** DATA LISTING follows **
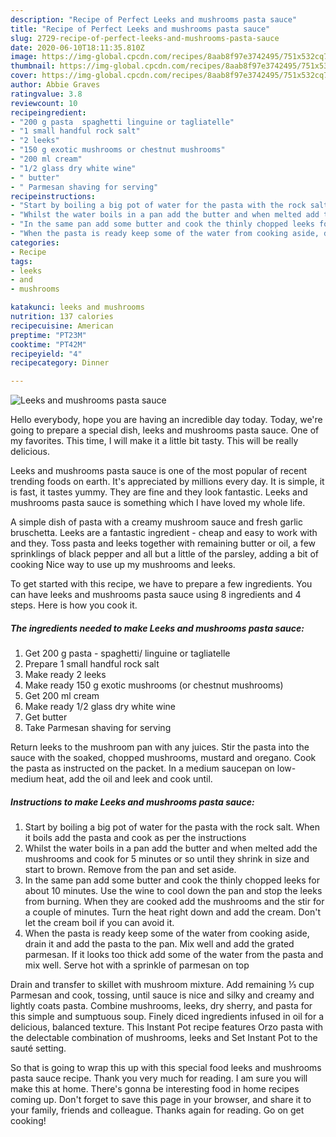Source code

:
 ```yaml
---
description: "Recipe of Perfect Leeks and mushrooms pasta sauce"
title: "Recipe of Perfect Leeks and mushrooms pasta sauce"
slug: 2729-recipe-of-perfect-leeks-and-mushrooms-pasta-sauce
date: 2020-06-10T18:11:35.810Z
image: https://img-global.cpcdn.com/recipes/8aab8f97e3742495/751x532cq70/leeks-and-mushrooms-pasta-sauce-recipe-main-photo.jpg
thumbnail: https://img-global.cpcdn.com/recipes/8aab8f97e3742495/751x532cq70/leeks-and-mushrooms-pasta-sauce-recipe-main-photo.jpg
cover: https://img-global.cpcdn.com/recipes/8aab8f97e3742495/751x532cq70/leeks-and-mushrooms-pasta-sauce-recipe-main-photo.jpg
author: Abbie Graves
ratingvalue: 3.8
reviewcount: 10
recipeingredient:
- "200 g pasta  spaghetti linguine or tagliatelle"
- "1 small handful rock salt"
- "2 leeks"
- "150 g exotic mushrooms or chestnut mushrooms"
- "200 ml cream"
- "1/2 glass dry white wine"
- " butter"
- " Parmesan shaving for serving"
recipeinstructions:
- "Start by boiling a big pot of water for the pasta with the rock salt. When it boils add the pasta and cook as per the instructions"
- "Whilst the water boils in a pan add the butter and when melted add the mushrooms and cook for 5 minutes or so until they shrink in size and start to brown. Remove from the pan and set aside."
- "In the same pan add some butter and cook the thinly chopped leeks for about 10 minutes. Use the wine to cool down the pan and stop the leeks from burning. When they are cooked add the mushrooms and the stir for a couple of minutes. Turn the heat right down and add the cream. Don&#39;t let the cream boil if you can avoid it."
- "When the pasta is ready keep some of the water from cooking aside, drain it and add the pasta to the pan. Mix well and add the grated parmesan. If it looks too thick add some of the water from the pasta and mix well. Serve hot with a sprinkle of parmesan on top"
categories:
- Recipe
tags:
- leeks
- and
- mushrooms

katakunci: leeks and mushrooms 
nutrition: 137 calories
recipecuisine: American
preptime: "PT23M"
cooktime: "PT42M"
recipeyield: "4"
recipecategory: Dinner

---
```



![Leeks and mushrooms pasta sauce](https://img-global.cpcdn.com/recipes/8aab8f97e3742495/751x532cq70/leeks-and-mushrooms-pasta-sauce-recipe-main-photo.jpg)

Hello everybody, hope you are having an incredible day today. Today, we're going to prepare a special dish, leeks and mushrooms pasta sauce. One of my favorites. This time, I will make it a little bit tasty. This will be really delicious.

Leeks and mushrooms pasta sauce is one of the most popular of recent trending foods on earth. It's appreciated by millions every day. It is simple, it is fast, it tastes yummy. They are fine and they look fantastic. Leeks and mushrooms pasta sauce is something which I have loved my whole life.

A simple dish of pasta with a creamy mushroom sauce and fresh garlic bruschetta. Leeks are a fantastic ingredient - cheap and easy to work with and they. Toss pasta and leeks together with remaining butter or oil, a few sprinklings of black pepper and all but a little of the parsley, adding a bit of cooking Nice way to use up my mushrooms and leeks.


To get started with this recipe, we have to prepare a few ingredients. You can have leeks and mushrooms pasta sauce using 8 ingredients and 4 steps. Here is how you cook it.

<!--inarticleads1-->

##### The ingredients needed to make Leeks and mushrooms pasta sauce:

1. Get 200 g pasta - spaghetti/ linguine or tagliatelle
1. Prepare 1 small handful rock salt
1. Make ready 2 leeks
1. Make ready 150 g exotic mushrooms (or chestnut mushrooms)
1. Get 200 ml cream
1. Make ready 1/2 glass dry white wine
1. Get  butter
1. Take  Parmesan shaving for serving


Return leeks to the mushroom pan with any juices. Stir the pasta into the sauce with the soaked, chopped mushrooms, mustard and oregano. Cook the pasta as instructed on the packet. In a medium saucepan on low-medium heat, add the oil and leek and cook until. 

<!--inarticleads2-->

##### Instructions to make Leeks and mushrooms pasta sauce:

1. Start by boiling a big pot of water for the pasta with the rock salt. When it boils add the pasta and cook as per the instructions
1. Whilst the water boils in a pan add the butter and when melted add the mushrooms and cook for 5 minutes or so until they shrink in size and start to brown. Remove from the pan and set aside.
1. In the same pan add some butter and cook the thinly chopped leeks for about 10 minutes. Use the wine to cool down the pan and stop the leeks from burning. When they are cooked add the mushrooms and the stir for a couple of minutes. Turn the heat right down and add the cream. Don&#39;t let the cream boil if you can avoid it.
1. When the pasta is ready keep some of the water from cooking aside, drain it and add the pasta to the pan. Mix well and add the grated parmesan. If it looks too thick add some of the water from the pasta and mix well. Serve hot with a sprinkle of parmesan on top


Drain and transfer to skillet with mushroom mixture. Add remaining ⅓ cup Parmesan and cook, tossing, until sauce is nice and silky and creamy and lightly coats pasta. Combine mushrooms, leeks, dry sherry, and pasta for this simple and sumptuous soup. Finely diced ingredients infused in oil for a delicious, balanced texture. This Instant Pot recipe features Orzo pasta with the delectable combination of mushrooms, leeks and Set Instant Pot to the sauté setting. 

So that is going to wrap this up with this special food leeks and mushrooms pasta sauce recipe. Thank you very much for reading. I am sure you will make this at home. There's gonna be interesting food in home recipes coming up. Don't forget to save this page in your browser, and share it to your family, friends and colleague. Thanks again for reading. Go on get cooking!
** End of DATA LISTING **
- WHAT YOU ARE ASKED TO DO -
Going through the records above, count the lines that hold "chestnut" and answer with the count alone.

- YOUR SOLUTION -
2